→ **Problem to solve**
From the listing below, copy every line with the word "TreeNodeType".

→ **Source information**
=====

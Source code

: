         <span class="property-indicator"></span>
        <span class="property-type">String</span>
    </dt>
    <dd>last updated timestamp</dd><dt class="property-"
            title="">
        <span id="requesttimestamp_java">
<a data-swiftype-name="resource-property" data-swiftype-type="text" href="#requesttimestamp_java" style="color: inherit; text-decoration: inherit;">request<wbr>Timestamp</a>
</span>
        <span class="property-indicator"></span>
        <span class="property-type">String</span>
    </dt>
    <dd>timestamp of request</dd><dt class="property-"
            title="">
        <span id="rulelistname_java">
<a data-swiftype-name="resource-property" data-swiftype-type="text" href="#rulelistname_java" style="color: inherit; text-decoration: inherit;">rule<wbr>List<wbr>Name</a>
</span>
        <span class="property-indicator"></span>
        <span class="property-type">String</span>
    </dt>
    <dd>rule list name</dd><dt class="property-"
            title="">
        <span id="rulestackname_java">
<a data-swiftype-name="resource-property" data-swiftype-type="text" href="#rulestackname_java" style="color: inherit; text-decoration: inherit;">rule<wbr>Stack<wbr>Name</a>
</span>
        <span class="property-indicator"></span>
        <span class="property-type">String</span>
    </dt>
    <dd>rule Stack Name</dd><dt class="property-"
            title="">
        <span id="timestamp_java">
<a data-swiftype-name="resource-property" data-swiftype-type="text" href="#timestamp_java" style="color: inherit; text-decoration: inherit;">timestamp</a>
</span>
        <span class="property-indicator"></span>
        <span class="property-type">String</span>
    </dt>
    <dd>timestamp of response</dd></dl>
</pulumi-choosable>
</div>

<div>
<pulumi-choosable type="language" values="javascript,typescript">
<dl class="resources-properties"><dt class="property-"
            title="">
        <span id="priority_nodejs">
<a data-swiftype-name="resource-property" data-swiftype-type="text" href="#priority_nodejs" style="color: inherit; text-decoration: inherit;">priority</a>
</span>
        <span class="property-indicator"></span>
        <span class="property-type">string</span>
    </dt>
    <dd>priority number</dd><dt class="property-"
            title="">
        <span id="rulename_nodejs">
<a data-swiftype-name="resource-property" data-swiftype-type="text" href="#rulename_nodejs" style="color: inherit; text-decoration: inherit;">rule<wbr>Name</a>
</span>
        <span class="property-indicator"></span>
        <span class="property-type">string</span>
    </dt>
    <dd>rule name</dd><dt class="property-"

=====

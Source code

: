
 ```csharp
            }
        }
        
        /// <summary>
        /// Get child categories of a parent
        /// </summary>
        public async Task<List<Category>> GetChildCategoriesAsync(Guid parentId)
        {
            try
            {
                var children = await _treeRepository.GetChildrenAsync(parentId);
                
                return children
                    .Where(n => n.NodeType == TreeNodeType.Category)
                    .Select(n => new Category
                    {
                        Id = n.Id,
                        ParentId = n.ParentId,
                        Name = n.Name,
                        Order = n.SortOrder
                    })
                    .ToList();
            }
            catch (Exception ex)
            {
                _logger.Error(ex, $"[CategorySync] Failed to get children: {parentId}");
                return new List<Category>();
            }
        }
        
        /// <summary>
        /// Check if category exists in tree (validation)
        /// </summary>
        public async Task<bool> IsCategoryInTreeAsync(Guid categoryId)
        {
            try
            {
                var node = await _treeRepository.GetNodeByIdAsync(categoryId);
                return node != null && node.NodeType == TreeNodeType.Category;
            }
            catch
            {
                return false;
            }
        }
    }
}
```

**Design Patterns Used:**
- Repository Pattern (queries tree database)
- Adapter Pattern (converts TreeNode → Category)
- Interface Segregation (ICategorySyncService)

=====

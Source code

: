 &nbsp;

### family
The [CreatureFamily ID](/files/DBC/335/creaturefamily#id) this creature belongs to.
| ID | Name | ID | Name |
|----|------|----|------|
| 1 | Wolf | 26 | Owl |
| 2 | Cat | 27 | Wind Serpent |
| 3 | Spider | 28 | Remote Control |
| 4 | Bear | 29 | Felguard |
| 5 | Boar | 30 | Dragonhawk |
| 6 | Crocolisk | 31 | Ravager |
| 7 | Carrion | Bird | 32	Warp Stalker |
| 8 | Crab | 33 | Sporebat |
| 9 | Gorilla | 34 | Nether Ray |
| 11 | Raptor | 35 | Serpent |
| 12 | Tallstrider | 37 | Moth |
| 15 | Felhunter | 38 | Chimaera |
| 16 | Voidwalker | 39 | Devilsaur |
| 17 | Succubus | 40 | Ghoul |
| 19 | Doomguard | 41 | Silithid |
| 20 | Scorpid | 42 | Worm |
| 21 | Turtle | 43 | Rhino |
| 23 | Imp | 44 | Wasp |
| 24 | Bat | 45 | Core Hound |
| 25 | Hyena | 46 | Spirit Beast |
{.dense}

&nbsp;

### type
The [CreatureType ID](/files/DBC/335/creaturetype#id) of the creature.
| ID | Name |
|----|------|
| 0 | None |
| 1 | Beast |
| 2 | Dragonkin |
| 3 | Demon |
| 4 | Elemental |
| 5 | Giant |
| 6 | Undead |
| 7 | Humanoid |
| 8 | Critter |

=====

→ **Worked solution**
                    .Where(n => n.NodeType == TreeNodeType.Category)
                return node != null && node.NodeType == TreeNodeType.Category;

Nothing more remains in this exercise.